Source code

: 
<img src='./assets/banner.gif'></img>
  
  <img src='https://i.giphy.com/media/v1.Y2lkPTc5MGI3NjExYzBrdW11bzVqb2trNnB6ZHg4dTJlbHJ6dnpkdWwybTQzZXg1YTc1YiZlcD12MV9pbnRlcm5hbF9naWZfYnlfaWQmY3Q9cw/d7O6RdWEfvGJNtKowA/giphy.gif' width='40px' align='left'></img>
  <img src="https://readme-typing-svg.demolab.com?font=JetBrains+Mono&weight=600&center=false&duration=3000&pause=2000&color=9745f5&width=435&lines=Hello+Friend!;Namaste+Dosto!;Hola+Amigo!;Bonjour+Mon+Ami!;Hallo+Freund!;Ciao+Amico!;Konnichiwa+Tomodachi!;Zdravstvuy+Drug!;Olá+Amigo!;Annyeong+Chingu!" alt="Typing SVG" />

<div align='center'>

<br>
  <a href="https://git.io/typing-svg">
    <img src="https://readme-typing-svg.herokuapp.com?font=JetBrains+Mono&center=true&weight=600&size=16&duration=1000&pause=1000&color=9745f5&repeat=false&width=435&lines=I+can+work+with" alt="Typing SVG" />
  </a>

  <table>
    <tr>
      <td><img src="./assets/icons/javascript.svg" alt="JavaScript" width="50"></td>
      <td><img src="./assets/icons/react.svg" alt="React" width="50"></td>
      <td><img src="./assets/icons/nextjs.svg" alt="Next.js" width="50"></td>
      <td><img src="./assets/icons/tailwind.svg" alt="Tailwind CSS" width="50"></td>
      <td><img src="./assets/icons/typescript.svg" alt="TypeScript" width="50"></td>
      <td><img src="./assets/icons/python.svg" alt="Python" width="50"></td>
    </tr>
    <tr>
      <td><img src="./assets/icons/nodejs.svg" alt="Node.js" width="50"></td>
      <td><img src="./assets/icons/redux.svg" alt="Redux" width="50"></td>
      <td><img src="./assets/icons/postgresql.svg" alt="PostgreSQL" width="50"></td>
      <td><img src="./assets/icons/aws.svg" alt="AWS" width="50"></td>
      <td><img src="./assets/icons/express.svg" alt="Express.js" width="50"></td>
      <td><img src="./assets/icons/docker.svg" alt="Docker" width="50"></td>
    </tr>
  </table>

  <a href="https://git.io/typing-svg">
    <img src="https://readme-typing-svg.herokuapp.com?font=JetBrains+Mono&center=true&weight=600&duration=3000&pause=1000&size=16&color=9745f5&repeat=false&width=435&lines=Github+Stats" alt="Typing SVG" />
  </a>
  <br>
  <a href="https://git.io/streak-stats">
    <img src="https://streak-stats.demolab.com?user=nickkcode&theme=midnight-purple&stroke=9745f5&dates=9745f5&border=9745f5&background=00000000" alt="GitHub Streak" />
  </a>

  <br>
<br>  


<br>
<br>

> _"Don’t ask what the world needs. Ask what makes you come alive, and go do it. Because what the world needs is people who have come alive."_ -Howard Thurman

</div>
# # #
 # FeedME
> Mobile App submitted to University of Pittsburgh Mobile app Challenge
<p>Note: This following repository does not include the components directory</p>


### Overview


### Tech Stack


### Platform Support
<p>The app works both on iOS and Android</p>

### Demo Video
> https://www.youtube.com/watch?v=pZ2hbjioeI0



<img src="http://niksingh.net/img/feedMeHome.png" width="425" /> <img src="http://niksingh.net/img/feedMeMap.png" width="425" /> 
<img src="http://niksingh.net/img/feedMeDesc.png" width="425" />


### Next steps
# # #
[Requirement]: How many lines in the records above contain the word "align"? Give only the number.

[Answer space]: 2